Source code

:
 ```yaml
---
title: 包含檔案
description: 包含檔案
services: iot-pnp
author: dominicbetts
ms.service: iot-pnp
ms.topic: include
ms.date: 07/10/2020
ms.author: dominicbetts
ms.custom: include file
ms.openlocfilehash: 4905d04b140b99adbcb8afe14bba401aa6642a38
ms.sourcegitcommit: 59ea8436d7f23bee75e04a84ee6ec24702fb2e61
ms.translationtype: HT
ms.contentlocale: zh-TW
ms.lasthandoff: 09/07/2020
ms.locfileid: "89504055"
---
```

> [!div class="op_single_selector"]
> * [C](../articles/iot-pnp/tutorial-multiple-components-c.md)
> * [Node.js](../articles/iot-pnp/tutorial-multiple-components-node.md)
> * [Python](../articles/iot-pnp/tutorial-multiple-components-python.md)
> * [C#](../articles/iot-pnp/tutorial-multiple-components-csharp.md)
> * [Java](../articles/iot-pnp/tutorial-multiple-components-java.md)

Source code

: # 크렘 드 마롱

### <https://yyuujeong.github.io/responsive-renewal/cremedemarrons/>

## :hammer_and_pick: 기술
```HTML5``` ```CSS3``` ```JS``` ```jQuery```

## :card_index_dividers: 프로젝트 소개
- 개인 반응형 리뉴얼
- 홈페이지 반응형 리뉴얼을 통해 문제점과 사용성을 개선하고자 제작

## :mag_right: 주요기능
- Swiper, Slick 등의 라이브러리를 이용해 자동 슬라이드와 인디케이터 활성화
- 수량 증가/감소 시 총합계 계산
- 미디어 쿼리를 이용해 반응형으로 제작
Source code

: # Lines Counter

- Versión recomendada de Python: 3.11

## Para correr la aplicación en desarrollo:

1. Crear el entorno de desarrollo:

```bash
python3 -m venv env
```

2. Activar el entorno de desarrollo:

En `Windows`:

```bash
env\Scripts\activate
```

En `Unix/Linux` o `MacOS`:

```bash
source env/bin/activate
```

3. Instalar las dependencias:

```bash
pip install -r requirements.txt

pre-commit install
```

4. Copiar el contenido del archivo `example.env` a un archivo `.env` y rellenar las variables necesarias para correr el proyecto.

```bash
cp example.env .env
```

+ + + + +

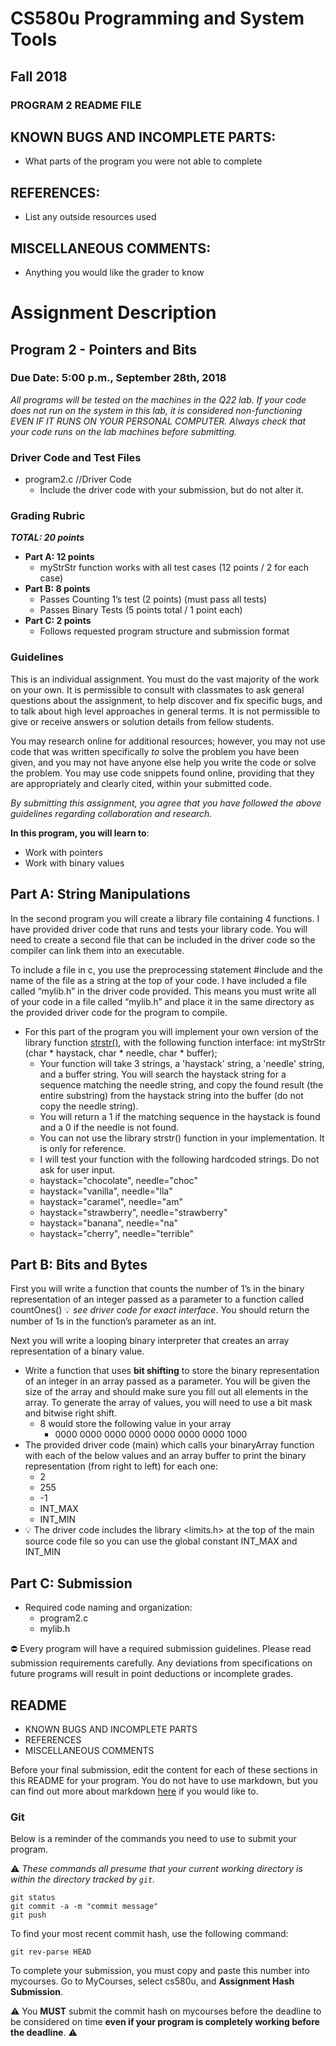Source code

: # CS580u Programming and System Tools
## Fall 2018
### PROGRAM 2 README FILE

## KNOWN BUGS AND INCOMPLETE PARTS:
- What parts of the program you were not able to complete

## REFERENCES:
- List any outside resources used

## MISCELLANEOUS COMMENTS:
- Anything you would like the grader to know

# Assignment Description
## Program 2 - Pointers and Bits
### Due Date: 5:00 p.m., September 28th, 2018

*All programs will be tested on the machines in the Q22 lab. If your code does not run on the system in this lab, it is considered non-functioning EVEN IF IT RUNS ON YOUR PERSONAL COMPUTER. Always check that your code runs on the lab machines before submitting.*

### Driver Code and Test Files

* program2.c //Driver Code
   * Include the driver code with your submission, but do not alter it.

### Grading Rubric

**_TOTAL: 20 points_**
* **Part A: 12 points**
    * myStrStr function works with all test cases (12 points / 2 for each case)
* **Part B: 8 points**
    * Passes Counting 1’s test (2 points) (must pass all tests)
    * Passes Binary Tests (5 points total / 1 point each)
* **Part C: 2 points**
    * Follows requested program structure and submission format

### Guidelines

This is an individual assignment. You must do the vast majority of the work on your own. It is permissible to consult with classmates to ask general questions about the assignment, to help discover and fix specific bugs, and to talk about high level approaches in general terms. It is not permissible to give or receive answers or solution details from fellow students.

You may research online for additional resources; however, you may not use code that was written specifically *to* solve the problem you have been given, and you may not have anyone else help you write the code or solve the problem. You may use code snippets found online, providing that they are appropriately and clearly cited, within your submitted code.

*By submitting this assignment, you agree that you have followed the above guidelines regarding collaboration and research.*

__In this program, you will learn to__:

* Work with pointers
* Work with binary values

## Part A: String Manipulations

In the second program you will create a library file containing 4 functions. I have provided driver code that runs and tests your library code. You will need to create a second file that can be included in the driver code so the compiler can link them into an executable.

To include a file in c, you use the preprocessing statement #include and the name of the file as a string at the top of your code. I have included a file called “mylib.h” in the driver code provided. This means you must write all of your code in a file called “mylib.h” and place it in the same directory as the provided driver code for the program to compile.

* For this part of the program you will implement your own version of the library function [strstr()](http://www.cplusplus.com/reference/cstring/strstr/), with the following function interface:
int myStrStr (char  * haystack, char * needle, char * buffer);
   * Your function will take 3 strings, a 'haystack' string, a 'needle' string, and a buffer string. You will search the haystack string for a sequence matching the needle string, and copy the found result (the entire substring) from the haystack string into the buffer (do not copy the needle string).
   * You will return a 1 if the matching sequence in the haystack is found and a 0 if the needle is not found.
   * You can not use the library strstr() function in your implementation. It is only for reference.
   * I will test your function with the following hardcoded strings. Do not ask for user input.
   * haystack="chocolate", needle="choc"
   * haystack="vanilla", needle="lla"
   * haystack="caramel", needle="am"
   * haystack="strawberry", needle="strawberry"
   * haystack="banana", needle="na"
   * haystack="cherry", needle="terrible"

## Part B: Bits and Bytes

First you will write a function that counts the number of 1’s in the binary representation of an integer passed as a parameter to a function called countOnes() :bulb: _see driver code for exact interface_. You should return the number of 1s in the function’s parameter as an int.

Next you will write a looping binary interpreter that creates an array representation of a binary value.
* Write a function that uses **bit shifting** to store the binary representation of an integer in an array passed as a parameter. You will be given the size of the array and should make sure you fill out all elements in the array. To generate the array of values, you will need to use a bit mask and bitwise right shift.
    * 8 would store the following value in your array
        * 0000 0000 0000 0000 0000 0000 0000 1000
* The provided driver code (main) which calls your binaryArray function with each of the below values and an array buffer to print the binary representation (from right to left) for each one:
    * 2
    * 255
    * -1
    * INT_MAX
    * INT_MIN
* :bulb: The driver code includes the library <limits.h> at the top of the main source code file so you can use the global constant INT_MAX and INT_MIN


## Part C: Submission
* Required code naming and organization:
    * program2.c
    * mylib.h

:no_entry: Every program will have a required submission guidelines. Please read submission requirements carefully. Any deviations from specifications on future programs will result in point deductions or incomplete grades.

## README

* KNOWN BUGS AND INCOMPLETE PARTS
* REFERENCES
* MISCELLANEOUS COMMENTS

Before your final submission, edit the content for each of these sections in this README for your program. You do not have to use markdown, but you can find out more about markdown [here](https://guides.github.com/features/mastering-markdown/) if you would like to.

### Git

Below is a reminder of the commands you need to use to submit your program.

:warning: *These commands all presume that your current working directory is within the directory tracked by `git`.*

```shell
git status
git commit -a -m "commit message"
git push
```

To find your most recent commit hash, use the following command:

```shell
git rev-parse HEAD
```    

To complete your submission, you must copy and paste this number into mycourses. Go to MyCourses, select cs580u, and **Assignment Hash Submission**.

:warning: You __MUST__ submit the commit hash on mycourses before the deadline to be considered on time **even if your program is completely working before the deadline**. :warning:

+ + + + +

** Task directions **
Scan the material and collect every line that contains "considered".

** Reply **
*All programs will be tested on the machines in the Q22 lab. If your code does not run on the system in this lab, it is considered non-functioning EVEN IF IT RUNS ON YOUR PERSONAL COMPUTER. Always check that your code runs on the lab machines before submitting.*
:warning: You __MUST__ submit the commit hash on mycourses before the deadline to be considered on time **even if your program is completely working before the deadline**. :warning:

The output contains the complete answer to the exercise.